The drug that lifted me up oh so high until I came crashing down.
How many of us are explained what medication we are being prescribed, why we are told to take it and what the side effects of the drug are?
Sometimes we’re so much in pain and in ignorance that we put all trust on the medical practitioner. Until of course we face the consequences of having taken the drug.
For me the side effect of prednisone stared back at me in the mirror. My already round face was becoming rounder. I look like a kuih apam that had a double dose of baking powder and was threatening to overflow from the base. And my tummy just ballooned! For a few very long days, I agonized at the possibility that I was pregnant. My stomach got so big that surely something was growing in it!
And the munchies! I just couldn’t stop having them! My favourite refuge are the chochie bikkie (chocolate biscuits of the dark chocolate variety) that I simply magically wolf down in stacks. They were finished even before I realized that I ate the whole pack.
But the energy level I had was phenomenal! I would sleep for a couple of hours from 11 pm to 1 am and I’d wake up and do some sewing and fabric cutting. And my concentration level was undeniable. I would be sewing cutting and sewing from 1 am to 6 am. I’d go downstairs and fix breakfast for hubby dearest and wake him up with the smell of breakfast. And then I would go back to sleep and wake up later in the day.
But as soon as my prednisone dosage was reduced, so would my power of concentration and energy level.
I started at 25 mg a day for a month, which was gradually reduced by 5 mg a week until I was weaned off the drug. And immediately I felt the difference. My body was aching all over. My face was rounder than ever, which contributed further to my depression. I was feeling so tired and so overwhelmed. All that energy I had the two months prior was gone, gone, gone. My vision became blurry and even if I had the energy to sew, my eyes were unwilling to cooperate.
I was so depressed about everything and I was so easily irritable. Someone maybe saying something to me and it would upset me for 2 whole days. Which made me want to stay away from people and that didn’t help with my depression either.
At the same time, I began needing massages. My feet were aching even though I only walked round the block, and my joints were groaning. And up till today I am still nursing a sore shoulder. I was beginning to question everything. Was it my diet? Was it the weight I am gaining? Surely the extra kilos are not straining my joints already? And I didn’t have internet connection to do any sort of research.

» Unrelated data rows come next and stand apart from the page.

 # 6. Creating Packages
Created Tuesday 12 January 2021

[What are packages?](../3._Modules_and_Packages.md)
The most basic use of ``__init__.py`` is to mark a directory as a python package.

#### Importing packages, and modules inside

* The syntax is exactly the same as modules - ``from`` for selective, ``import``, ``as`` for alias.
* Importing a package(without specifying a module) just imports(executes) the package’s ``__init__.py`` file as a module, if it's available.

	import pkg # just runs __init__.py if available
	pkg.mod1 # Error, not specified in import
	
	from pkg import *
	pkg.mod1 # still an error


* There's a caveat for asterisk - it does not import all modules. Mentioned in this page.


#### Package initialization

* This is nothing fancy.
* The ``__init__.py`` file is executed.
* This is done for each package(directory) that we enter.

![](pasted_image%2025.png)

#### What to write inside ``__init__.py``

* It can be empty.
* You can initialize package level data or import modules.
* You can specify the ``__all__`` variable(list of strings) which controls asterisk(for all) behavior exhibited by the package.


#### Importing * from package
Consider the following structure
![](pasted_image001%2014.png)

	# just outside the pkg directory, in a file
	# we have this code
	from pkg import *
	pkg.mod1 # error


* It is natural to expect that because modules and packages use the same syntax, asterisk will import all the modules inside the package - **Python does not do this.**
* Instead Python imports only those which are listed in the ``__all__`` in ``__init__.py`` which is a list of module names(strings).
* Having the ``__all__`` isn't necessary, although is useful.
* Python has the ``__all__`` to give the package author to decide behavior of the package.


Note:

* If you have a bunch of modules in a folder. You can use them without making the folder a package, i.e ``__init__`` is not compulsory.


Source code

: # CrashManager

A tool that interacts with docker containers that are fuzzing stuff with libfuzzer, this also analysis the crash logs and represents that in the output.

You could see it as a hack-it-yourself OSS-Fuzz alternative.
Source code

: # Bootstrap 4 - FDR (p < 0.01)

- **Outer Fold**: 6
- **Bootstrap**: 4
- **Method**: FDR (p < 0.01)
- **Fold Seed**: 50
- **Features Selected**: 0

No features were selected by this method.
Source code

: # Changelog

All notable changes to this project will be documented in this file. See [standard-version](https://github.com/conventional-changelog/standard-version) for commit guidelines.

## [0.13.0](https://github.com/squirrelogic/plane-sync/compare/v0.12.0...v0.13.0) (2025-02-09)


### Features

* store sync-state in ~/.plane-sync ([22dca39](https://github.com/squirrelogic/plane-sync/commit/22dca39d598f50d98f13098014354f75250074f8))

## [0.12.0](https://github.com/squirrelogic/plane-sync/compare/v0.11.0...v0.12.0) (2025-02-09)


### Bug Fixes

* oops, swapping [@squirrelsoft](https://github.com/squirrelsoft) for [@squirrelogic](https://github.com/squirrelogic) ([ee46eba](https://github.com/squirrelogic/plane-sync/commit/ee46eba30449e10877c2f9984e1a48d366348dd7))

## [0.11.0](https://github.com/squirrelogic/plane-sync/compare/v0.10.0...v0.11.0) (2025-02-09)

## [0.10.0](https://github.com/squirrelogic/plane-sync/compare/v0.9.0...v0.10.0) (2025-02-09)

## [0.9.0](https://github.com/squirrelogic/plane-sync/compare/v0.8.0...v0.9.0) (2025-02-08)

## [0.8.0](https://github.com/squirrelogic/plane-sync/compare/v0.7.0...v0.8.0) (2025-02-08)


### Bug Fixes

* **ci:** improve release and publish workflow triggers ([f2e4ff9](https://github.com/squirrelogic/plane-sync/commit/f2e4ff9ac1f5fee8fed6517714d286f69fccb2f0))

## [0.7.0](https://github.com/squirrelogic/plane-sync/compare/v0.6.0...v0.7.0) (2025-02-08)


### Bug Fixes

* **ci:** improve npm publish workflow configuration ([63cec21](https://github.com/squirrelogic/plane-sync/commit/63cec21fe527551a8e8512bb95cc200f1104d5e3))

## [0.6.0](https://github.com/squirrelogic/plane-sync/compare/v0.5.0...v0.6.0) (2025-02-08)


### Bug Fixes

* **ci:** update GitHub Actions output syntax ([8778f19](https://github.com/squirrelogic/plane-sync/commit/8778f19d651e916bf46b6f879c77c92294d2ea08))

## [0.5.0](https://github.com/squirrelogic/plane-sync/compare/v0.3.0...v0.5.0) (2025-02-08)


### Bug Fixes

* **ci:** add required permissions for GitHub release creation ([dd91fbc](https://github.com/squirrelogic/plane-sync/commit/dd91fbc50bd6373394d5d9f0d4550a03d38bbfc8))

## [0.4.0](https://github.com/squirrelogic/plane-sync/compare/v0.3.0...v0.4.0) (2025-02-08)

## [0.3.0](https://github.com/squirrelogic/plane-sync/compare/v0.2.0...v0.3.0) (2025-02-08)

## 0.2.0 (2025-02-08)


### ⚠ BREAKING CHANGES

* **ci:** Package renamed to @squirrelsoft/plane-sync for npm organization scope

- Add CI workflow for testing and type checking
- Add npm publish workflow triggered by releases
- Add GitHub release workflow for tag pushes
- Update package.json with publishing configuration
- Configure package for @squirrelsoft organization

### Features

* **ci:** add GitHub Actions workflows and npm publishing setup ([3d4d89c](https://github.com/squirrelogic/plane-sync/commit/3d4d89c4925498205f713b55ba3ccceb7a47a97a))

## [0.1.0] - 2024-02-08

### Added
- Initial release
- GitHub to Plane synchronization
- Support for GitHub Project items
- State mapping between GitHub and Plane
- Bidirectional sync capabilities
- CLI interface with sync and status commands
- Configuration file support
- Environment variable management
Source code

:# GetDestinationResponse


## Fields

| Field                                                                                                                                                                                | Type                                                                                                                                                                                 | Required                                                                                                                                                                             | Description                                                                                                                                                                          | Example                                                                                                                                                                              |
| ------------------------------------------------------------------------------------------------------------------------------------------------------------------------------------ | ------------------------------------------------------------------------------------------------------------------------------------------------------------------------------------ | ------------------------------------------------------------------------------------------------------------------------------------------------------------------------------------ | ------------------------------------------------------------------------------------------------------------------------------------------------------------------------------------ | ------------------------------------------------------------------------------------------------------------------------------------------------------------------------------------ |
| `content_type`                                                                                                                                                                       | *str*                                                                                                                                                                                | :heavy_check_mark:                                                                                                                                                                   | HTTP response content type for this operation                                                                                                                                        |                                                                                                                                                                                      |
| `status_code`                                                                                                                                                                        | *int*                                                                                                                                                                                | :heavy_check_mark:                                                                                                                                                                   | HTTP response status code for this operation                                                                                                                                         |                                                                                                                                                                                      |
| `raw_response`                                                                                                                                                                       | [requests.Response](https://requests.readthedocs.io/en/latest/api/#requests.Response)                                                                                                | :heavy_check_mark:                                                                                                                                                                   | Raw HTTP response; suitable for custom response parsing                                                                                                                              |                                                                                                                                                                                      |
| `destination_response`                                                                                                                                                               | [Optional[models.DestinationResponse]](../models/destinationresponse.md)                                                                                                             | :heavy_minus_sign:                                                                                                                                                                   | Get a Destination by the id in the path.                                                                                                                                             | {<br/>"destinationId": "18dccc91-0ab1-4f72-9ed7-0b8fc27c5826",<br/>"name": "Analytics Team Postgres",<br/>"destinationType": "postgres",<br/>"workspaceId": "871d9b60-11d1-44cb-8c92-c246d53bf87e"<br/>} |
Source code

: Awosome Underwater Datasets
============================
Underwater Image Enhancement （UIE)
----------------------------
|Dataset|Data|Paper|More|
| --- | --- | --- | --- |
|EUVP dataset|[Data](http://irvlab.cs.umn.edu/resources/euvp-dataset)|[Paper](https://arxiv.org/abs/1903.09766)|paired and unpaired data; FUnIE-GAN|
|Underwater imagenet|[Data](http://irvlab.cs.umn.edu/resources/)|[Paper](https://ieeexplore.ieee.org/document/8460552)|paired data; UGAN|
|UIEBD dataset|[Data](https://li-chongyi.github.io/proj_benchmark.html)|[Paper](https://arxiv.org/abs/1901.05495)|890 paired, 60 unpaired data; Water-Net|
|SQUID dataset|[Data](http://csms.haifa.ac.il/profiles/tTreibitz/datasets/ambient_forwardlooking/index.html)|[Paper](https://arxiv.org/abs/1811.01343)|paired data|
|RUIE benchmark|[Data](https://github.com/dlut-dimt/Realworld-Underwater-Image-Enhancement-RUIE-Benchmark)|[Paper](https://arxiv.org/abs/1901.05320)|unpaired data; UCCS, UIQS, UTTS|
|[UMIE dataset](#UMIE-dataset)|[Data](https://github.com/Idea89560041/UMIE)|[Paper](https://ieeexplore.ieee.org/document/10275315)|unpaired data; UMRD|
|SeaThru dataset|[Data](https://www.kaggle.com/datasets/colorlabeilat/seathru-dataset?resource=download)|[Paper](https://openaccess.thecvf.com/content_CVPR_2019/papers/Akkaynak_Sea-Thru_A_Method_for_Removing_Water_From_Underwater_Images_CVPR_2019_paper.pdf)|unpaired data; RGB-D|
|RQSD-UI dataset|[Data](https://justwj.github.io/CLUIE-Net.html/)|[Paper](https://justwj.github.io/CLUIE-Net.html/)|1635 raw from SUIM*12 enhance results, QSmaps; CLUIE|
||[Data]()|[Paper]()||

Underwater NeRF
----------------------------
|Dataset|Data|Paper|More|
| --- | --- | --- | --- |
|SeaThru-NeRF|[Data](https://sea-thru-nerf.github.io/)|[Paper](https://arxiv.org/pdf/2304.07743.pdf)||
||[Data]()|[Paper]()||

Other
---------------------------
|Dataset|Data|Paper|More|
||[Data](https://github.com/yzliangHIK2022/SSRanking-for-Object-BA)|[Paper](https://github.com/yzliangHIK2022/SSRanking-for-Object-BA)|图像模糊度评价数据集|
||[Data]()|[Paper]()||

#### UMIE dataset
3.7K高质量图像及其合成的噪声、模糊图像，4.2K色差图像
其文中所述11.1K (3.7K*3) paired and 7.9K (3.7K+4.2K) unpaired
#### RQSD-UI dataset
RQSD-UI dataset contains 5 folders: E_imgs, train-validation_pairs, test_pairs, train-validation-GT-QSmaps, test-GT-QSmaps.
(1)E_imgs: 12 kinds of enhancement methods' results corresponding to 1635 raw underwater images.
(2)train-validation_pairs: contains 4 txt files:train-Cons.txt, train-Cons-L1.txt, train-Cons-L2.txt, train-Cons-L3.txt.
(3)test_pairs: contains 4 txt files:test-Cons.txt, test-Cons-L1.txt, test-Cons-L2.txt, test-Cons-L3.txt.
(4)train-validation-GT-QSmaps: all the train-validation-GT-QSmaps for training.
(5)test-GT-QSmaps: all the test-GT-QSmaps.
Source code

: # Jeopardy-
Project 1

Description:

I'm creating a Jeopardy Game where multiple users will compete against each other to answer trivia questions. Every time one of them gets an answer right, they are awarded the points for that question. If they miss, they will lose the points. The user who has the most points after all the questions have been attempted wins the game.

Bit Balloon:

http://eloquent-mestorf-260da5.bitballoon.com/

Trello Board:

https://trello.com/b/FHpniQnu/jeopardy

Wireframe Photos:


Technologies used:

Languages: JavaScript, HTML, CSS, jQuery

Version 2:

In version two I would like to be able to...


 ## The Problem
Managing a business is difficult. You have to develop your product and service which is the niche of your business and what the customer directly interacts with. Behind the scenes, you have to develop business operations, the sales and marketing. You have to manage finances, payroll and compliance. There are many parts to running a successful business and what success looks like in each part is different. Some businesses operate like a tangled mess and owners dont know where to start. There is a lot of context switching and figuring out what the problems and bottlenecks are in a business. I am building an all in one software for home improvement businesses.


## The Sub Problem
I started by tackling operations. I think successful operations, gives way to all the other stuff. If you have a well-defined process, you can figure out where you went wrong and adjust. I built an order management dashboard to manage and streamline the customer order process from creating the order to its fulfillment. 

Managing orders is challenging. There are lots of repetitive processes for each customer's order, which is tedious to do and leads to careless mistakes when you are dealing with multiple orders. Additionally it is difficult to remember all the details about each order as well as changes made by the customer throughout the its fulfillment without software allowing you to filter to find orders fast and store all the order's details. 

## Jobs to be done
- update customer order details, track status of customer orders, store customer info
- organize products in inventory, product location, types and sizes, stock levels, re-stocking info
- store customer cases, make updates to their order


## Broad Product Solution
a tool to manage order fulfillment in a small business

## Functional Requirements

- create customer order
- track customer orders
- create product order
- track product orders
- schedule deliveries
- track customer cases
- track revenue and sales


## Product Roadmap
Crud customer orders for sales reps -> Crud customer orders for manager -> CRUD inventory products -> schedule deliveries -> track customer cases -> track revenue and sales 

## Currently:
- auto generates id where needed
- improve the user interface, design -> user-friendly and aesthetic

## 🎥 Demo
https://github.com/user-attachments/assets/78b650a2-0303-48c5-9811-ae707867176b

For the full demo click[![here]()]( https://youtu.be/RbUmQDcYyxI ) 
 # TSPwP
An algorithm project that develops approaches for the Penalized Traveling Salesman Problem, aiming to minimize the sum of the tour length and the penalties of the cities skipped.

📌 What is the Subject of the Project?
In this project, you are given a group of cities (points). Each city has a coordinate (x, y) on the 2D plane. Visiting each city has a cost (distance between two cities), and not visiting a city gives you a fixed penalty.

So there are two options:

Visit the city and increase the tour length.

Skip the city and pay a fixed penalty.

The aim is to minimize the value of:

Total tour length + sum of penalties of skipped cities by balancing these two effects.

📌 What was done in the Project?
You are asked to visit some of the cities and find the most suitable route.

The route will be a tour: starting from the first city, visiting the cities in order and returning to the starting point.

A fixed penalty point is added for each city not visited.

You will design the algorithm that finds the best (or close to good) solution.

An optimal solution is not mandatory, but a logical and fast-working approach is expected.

I have to confess that it did cross my mind how wonderful it was to be on steroids. I suddenly understood all too perfectly how people become prescription drug abusers. Its easier to handle the highs than the lows. And being in this country, it would be all too easy. Everything, almost everything (drugs that is) that is available in the Kingdom, can be purchased without prescription at the pharmacy. And there is a pharmacy at every other corner here.
So Dr pardon me when I question you on what you’re prescribing me. Because it is my body and I’m still stuck with it long after your job is done.
**A little knowledge could be a dangerous thing huh.